This remarkable, artisanal cane spirit is handmade in the distillery, or trapiche, of José Luis Carrera, located in the lush and cool tropical environment of northern Oaxaca Mexico. Jose Luis’ family has been making aguardiente for at least three generations, with his father and grandfather teaching him the trade at a very young age. For the past 35 years, he has been producing an incredible, rich and fragrant spirit as one of many means to provide for his family.
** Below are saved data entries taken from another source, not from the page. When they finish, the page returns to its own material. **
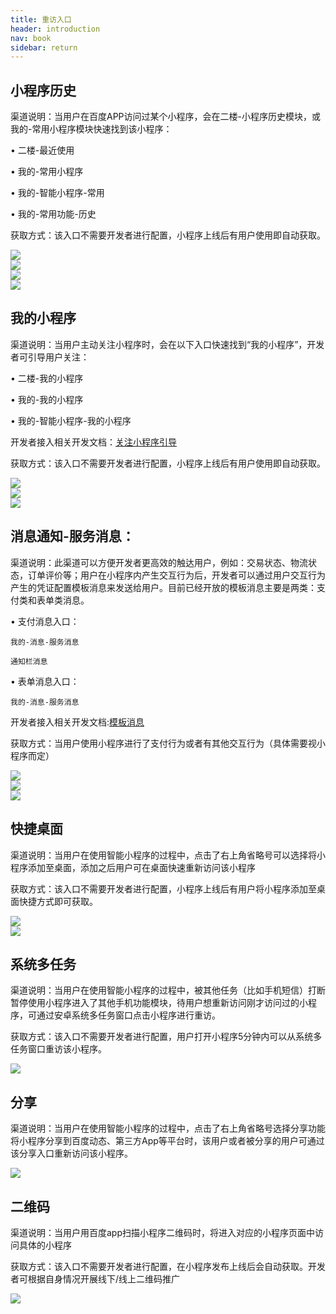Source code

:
 ```yaml
---
title: 重访入口
header: introduction
nav: book
sidebar: return
---
```



## 小程序历史

渠道说明：当用户在百度APP访问过某个小程序，会在二楼-小程序历史模块，或我的-常用小程序模块快速找到该小程序：

•         二楼-最近使用

•         我的-常用小程序 

•         我的-智能小程序-常用

•         我的-常用功能-历史

获取方式：该入口不需要开发者进行配置，小程序上线后有用户使用即自动获取。

<div class="m-doc-custom-examples">
    <div class="m-doc-custom-examples-correct">
        <img src="../../img/introduction/base/最近使用.png">
    </div>
    <div class="m-doc-custom-examples-correct">
        <img src="../../img/introduction/base/常用小程序.png">
    </div>
    <div class="m-doc-custom-examples-correct">
        <img src=" ">
    </div>     
</div>

<div class="m-doc-custom-examples">
    <div class="m-doc-custom-examples-correct">
        <img src="../../img/introduction/base/智能小程序常用.png">
    </div>
    <div class="m-doc-custom-examples-correct">
        <img src="../../img/introduction/base/常用功能历史.png">
    </div>
    <div class="m-doc-custom-examples-correct">
        <img src=" ">
    </div>     
</div>

## 我的小程序

渠道说明：当用户主动关注小程序时，会在以下入口快速找到“我的小程序”，开发者可引导用户关注：

•         二楼-我的小程序

•         我的-我的小程序 

•         我的-智能小程序-我的小程序

开发者接入相关开发文档：<a href="https://smartprogram.baidu.com/docs/design/component/guide_add/">关注小程序引导</a>


获取方式：该入口不需要开发者进行配置，小程序上线后有用户使用即自动获取。

<div class="m-doc-custom-examples">
    <div class="m-doc-custom-examples-correct">
        <img src="../../img/introduction/base/基础流量：二楼-我的小程序.jpg">
    </div>
    <div class="m-doc-custom-examples-correct">
        <img src="../../img/introduction/base/基础流量：我的-我的小程序.jpg">
    </div>
    <div class="m-doc-custom-examples-correct">
        <img src="../../img/introduction/base/基础流量：我的-智能小程序-我的小程序.jpg">
    </div>
</div>

## 消息通知-服务消息：

渠道说明：此渠道可以方便开发者更高效的触达用户，例如：交易状态、物流状态，订单评价等；用户在小程序内产生交互行为后，开发者可以通过用户交互行为产生的凭证配置模板消息来发送给用户。目前已经开放的模板消息主要是两类：支付类和表单类消息。

•         支付消息入口：

    我的-消息-服务消息

    通知栏消息

•         表单消息入口：

    我的-消息-服务消息

开发者接入相关开发文档:<a href="https://smartprogram.baidu.com/docs/develop/serverapi/open_infomation/">模板消息</a>


获取方式：当用户使用小程序进行了支付行为或者有其他交互行为（具体需要视小程序而定）

<div class="m-doc-custom-examples">
    <div class="m-doc-custom-examples-correct">
        <img src="../../img/introduction/base/基础流量：消息通知1-通知栏消息.jpg">
    </div>
    <div class="m-doc-custom-examples-correct">
        <img src="../../img/introduction/base/基础流量：消息通知-个人中心-消息-服务消息-表单消息.jpg">
    </div>
    <div class="m-doc-custom-examples-correct">
        <img src="../../img/introduction/base/基础流量：消息通知-个人中心-消息-服务消息-支付消息.jpg">
    </div>
</div>                     

## 快捷桌面

渠道说明：当用户在使用智能小程序的过程中，点击了右上角省略号可以选择将小程序添加至桌面，添加之后用户可在桌面快速重新访问该小程序

获取方式：该入口不需要开发者进行配置，小程序上线后有用户将小程序添加至桌面快捷方式即可获取。 

<div class="m-doc-custom-examples">
    <div class="m-doc-custom-examples-correct">
        <img src="../../img/introduction/base/基础流量：快捷桌面.jpg">
    </div>
    <div class="m-doc-custom-examples-correct">
        <img src="../../img/introduction/base/基础流量：快捷桌面2.jpg">
    </div>
    <div class="m-doc-custom-examples-correct">
        <img src=" ">
    </div>    
</div>

## 系统多任务

渠道说明：当用户在使用智能小程序的过程中，被其他任务（比如手机短信）打断暂停使用小程序进入了其他手机功能模块，待用户想重新访问刚才访问过的小程序，可通过安卓系统多任务窗口点击小程序进行重访。

获取方式：该入口不需要开发者进行配置，用户打开小程序5分钟内可以从系统多任务窗口重访该小程序。

<div class="m-doc-custom-examples">
    <div class="m-doc-custom-examples-correct">
        <img src="../../img/introduction/base/基础流量：系统多任务.jpg">
    </div>
    <div class="m-doc-custom-examples-correct">
        <img src=" ">
    </div>
    <div class="m-doc-custom-examples-correct">
        <img src=" ">
    </div>     
</div>


## 分享

渠道说明：当用户在使用智能小程序的过程中，点击了右上角省略号选择分享功能将小程序分享到百度动态、第三方App等平台时，该用户或者被分享的用户可通过该分享入口重新访问该小程序。

<div class="m-doc-custom-examples">
    <div class="m-doc-custom-examples-correct">
        <img src="../../img/introduction/base/基础流量：分享.jpg">
    </div>
    <div class="m-doc-custom-examples-correct">
        <img src=" ">
    </div>
    <div class="m-doc-custom-examples-correct">
        <img src=" ">
    </div>     
</div>


## 二维码

渠道说明：当用户用百度app扫描小程序二维码时，将进入对应的小程序页面中访问具体的小程序

获取方式：该入口不需要开发者进行配置，在小程序发布上线后会自动获取。开发者可根据自身情况开展线下/线上二维码推广


<div class="m-doc-custom-examples">
    <div class="m-doc-custom-examples-correct">
        <img src="../../img/introduction/base/二维码.jpg">
    </div>
    <div class="m-doc-custom-examples-correct">
        <img src=" ">
    </div>
    <div class="m-doc-custom-examples-correct">
        <img src=" ">
    </div>     
</div>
Carrera grows four different types of sugar cane on his 14 hectares: Caña Dulce, Caña Morada/Negra, Caña Dura, and Caña Amarilla/Criolla. His aguardiente batches are made from predominantly Caña Criolla, but inevitably have a blend of all four cane types. This is truly an artisanal operation; the cane is cut by hand and transported by donkey to the distillery, where the freshly pressed cane juice is fermented naturally in 1,100-litre pine vats, or tinas. A boiled ‘mother’ made from bark of the native Mesquite tree is used to kick-start fermentation—literally the only additive that touches the entire process.
One of the things that really sets Carrera’s aguardiente de caña apart from his neighbours and other white cane spirit styles such as Rhum Agricole and Cachaça, is the use of rolling fermentation, which adds layers of funk and complexity. Jose Luis maintains a continuous fermentation, distilling only half of a single fermentation vat every morning and refilling it in the afternoon—the remaining active tepache inoculates the new liquid and the fermentation in the tina never stops!
Our buyers were blown away by Jose Luis Carrera’s stunning, farm-to-bottle ‘Mexican Agricole’. This is right up there with the finest spirits we’ve tried from Mexico and as far as white cane spirits go, from anywhere! On merit alone, it deserves a place in every quality bar. It’s a silky, round and wonderfully complex aguardiente de caña, combining the funk and flavour of a top Rhum Agricole with an earthy, bucolic sense of place. In spite of its flavour punch, it’s a brilliant mixing Ron and one thing is for sure—our daiquiris at Bibendum Bar will never be the same again...
*Australian legislation stipulates that if a product is to be labelled as “rum” it must be aged in wood for two years. This means, in Australia, we have to use the word Ron.